Bochs can be configured as an older Intel® 386, or successor processors
such as the 486, Pentium, Pentium Pro, or a 64-bit variant. It even emulates
optional graphics instructions like the MMX and 3DNow.
Using the Bochs emulator, you can run any Linux distribution on Linux,
Microsoft® Windows® 95/98/NT/2000 (and a variety of applications) on
Linux, and even the Berkeley Software Distribution (BSD) operating systems
(FreeBSD, OpenBSD, and so on) on Linux.
QEMU (emulation)
QEMU is another emulator, like Bochs, but it has some differences that are worth
noting. QEMU supports two modes of operation. The first is the Full System
Emulation mode. This mode is similar to Bochs in that it emulates a full personal
computer (PC) system with processor and peripherals. This mode emulates a number
of processor architectures, such as x86, x86_64, ARM, SPARC, PowerPC, and MIPS,
with reasonable speed using dynamic translation. Using this mode, you can emulate
the Windows operating systems (including XP) and Linux on Linux, Solaris, and
FreeBSD. Many other operating system combinations are also supported (see the Resources section for more information).
QEMU also supports a second mode called User Mode Emulation. In this mode, which
can only be hosted on Linux, a binary for a different architecture can be
launched. This allows, for example, a binary compiled for the MIPS architecture to
be executed on Linux running on x86. Other architectures supported in this mode
include ARM, SPARC, and PowerPC, though more are under development.
VMware (full virtualization)
VMware is a commercial solution for full virtualization. A hypervisor sits
between the guest operating systems and the bare hardware as an abstraction layer.
This abstraction layer allows any operating system to run on the hardware without
knowledge of any other guest operating system.

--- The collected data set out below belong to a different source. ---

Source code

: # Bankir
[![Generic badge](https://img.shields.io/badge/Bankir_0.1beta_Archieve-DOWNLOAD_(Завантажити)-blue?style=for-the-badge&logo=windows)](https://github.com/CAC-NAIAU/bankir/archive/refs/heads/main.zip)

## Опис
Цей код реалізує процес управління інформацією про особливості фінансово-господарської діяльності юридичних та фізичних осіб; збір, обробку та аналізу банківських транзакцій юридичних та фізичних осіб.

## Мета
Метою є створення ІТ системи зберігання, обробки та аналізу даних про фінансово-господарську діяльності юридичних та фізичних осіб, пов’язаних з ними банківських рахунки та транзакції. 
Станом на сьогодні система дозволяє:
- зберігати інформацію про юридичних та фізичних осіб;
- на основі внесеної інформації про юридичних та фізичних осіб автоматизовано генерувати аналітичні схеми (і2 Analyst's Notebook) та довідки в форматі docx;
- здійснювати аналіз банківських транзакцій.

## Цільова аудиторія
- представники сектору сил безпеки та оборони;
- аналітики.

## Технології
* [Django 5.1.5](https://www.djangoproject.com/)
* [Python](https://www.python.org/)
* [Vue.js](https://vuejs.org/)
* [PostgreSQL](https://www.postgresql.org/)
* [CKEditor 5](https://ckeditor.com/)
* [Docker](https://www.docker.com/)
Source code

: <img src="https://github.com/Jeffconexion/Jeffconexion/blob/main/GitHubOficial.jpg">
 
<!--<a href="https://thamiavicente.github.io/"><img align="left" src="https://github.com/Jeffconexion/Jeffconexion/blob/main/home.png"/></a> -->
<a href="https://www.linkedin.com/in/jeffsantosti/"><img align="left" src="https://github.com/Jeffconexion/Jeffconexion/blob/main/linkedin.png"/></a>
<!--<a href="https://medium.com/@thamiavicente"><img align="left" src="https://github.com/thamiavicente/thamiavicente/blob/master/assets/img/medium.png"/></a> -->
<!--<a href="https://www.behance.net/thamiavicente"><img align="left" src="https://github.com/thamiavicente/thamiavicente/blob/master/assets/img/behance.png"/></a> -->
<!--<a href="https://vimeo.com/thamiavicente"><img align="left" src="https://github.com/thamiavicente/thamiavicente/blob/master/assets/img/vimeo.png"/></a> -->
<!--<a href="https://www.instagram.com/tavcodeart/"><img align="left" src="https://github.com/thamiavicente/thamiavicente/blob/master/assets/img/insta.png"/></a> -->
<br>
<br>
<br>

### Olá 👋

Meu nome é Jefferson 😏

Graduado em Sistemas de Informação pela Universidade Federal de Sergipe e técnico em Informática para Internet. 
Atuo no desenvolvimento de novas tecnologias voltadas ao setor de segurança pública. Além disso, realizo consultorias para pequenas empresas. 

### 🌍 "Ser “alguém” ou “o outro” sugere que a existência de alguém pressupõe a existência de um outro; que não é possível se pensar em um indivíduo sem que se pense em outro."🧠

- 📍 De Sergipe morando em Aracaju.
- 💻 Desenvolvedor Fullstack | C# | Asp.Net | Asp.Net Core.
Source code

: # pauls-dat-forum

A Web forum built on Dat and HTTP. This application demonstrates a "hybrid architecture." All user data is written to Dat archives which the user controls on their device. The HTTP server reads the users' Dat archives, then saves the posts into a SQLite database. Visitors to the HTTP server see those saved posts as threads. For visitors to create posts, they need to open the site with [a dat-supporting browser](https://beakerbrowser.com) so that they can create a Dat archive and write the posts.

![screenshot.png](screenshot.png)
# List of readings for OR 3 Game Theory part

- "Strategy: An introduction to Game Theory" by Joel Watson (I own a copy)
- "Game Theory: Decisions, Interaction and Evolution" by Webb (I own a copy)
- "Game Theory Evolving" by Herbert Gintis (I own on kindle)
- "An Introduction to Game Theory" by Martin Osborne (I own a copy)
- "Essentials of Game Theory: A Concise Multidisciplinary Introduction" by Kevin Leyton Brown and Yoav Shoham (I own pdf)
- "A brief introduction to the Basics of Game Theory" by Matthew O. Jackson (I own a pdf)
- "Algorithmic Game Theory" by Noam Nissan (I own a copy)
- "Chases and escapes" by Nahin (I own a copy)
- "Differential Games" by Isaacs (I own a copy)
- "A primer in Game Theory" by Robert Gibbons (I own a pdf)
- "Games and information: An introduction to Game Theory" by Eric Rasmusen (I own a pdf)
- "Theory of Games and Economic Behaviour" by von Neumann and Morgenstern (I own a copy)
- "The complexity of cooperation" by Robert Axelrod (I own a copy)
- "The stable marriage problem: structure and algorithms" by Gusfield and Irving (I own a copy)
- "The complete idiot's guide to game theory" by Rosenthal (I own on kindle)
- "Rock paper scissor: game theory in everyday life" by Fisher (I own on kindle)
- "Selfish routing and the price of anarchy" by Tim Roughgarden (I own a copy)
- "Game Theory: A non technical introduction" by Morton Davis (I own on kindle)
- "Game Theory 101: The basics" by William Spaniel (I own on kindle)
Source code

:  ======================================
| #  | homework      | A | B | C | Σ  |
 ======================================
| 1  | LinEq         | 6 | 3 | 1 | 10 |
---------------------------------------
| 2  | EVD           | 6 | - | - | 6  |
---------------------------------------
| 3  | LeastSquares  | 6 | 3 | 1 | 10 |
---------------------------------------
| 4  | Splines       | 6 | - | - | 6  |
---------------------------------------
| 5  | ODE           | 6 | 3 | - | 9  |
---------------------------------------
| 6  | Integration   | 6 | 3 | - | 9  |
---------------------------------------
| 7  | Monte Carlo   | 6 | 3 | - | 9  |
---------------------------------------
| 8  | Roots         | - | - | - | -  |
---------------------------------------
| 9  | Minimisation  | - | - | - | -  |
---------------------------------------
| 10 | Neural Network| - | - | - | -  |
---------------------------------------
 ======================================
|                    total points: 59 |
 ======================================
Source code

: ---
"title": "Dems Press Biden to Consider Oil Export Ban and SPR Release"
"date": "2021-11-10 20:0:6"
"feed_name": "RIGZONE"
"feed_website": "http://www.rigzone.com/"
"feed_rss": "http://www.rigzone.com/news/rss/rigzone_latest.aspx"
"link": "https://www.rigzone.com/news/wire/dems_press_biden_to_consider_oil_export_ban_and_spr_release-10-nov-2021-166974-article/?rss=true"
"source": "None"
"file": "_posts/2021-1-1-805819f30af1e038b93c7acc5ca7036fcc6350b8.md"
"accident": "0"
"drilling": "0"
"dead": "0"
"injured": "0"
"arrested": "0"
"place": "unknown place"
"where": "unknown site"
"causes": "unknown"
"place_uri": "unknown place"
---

VMware also virtualizes the available I/O hardware and places drivers for
high-performance devices into the hypervisor.
The entire virtualized environment is kept as a file, meaning that a full system
(including guest operating system, VM, and virtual hardware) can be easily and
quickly migrated to a new host for load balancing.

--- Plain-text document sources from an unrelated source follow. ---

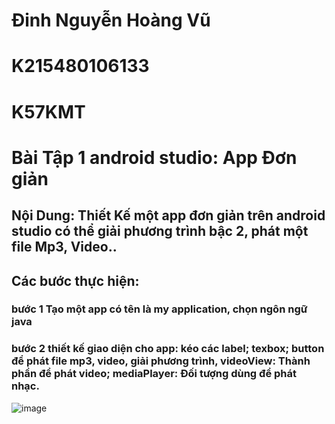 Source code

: # Đinh Nguyễn Hoàng Vũ
# K215480106133
# K57KMT
# Bài Tập 1 android studio: App Đơn giản
## Nội Dung: Thiết Kế một app đơn giản trên android studio có thể giải phương trình bậc 2, phát một file Mp3, Video..
## Các bước thực hiện:
### bước 1 Tạo một app có tên là my application, chọn ngôn ngữ java
### bước 2 thiết kế giao diện cho app: kéo các label; texbox; button để phát file mp3, video, giải phương trình, videoView: Thành phần để phát video; mediaPlayer: Đối tượng dùng để phát nhạc.
![image](https://github.com/user-attachments/assets/e0b9bc2f-04a6-4c31-b609-b3487a8e60a4)
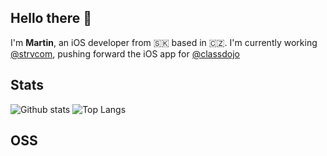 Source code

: ## Hello there 👋

I'm **Martin**, an iOS developer from 🇸🇰 based in 🇨🇿. I'm currently working [@strvcom](https://github.com/strvcom), pushing forward the iOS app for [@classdojo](https://github.com/classdojo)


## Stats

![Github stats](https://github-readme-stats.vercel.app/api?username=martinpucik&show_icons=true&count_private=true&hide=stars&theme=dracula) 
![Top Langs](https://github-readme-stats.vercel.app/api/top-langs/?username=martinpucik&layout=compact&hide=css,html,c%2B%2B) 

## OSS
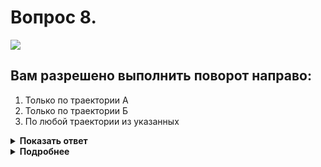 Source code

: # Вопрос 8.

![](https://s.drom.ru/i24227/pdd/tickets/2016/1542608269.jpg)

## Вам разрешено выполнить поворот направо:

1. Только по траектории А
2. Только по траектории Б
3. По любой траектории из указанных

<details>
<summary><b>Показать ответ</b></summary>
Правильный ответ: 1
</details>
<details>
<summary><b>Подробнее</b></summary>
При повороте направо транспортное средство должно двигаться по возможности ближе к правому краю проезжей части. У Вас такая возможность есть, продолжаете движение по траектории «А».
(Пункт 8.6 ПДД)
</details> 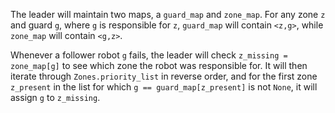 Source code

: The leader will maintain two maps, a `guard_map` and `zone_map`. For any zone `z` and guard `g`, where `g` is responsible for `z`, `guard_map` will contain `<z,g>`, while `zone_map` will contain `<g,z>`. 

Whenever a follower robot `g` fails, the leader will check `z_missing = zone_map[g]` to see which zone the robot was responsible for. It will then iterate through `Zones.priority_list` in reverse order, and for the first zone `z_present` in the list for which `g == guard_map[z_present]` is not `None`, it will assign `g` to `z_missing`.  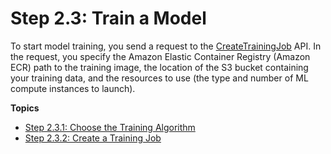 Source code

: # Step 2\.3: Train a Model<a name="ex1-train-model"></a>

To start model training, you send a request to the [CreateTrainingJob](API_CreateTrainingJob.md) API\. In the request, you specify the Amazon Elastic Container Registry \(Amazon ECR\) path to the training image, the location of the S3 bucket containing your training data, and the resources to use \(the type and number of ML compute instances to launch\)\. 

**Topics**
+ [Step 2\.3\.1: Choose the Training Algorithm](ex1-train-model-select-algorithm.md)
+ [Step 2\.3\.2: Create a Training Job](ex1-train-model-create-training-job.md)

z/VM (full virtualization)
While the IBM System z™ is a new brand name, it actually has a long
heritage originating back in the 1960s. The System/360 supported virtualization
using virtual machines in 1965. Interestingly, the System z retains backward
compatibility with the older System/360 line.
The z/VM® is the operating system hypervisor for the System z. At its core
is the Control Program (CP), which provides the virtualization of physical
resources to the guest operating systems, including Linux (see Figure 5). This
permits multiple processors and other resources to be virtualized for a number of
guest operating systems.
Figure 5. Operating system-level
virtualization using z/VM
The z/VM can also emulate a guest local area network (LAN) virtually for those
guest operating systems that want to communicate with each other. This is emulated
entirely in the hypervisor, making it highly secure.
Xen (paravirtualization)
Xen is a free open source solution for operating system-level paravirtualization
from XenSource. Recall that in paravirtualization the hypervisor and the operating
system collaborate on the virtualization, requiring operating system changes but
resulting in near native performance.
As Xen requires collaboration (modifications to the guest operating system), only
those operating systems that are patched can be virtualized over Xen. From the
perspective of Linux, which is itself open source, this is a reasonable compromise
because the result is better performance than full virtualization. But from the
perspective of wide support (such as supporting other non-open source operating
systems), it's a clear disadvantage.
It is possible to run Windows as a guest on Xen, but only on systems running the
Intel Vanderpool or AMD Pacifica. Other operating systems that support Xen include
Minix, Plan 9, NetBSD, FreeBSD, and OpenSolaris.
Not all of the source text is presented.